What to produce: Every line from the one containing "Tylergilbert913" through the end of the data is to be copied exactly, and nothing outside that range.
======== Data listing ========
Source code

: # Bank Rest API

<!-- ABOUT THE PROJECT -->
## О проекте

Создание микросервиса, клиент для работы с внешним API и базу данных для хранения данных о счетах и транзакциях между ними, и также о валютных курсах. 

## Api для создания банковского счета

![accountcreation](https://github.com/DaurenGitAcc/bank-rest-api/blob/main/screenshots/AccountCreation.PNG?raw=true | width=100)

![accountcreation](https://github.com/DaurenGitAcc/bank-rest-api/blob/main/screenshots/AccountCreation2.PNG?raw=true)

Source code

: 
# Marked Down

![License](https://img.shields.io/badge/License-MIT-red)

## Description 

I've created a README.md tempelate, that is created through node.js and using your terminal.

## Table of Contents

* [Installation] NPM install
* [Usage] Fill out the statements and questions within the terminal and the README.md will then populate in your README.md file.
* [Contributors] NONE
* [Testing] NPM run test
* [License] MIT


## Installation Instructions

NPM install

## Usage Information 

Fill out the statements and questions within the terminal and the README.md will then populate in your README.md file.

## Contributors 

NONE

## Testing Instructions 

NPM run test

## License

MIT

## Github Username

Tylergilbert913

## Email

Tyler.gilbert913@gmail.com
========
Answer to this exercise:
Tylergilbert913

## Email

Tyler.gilbert913@gmail.com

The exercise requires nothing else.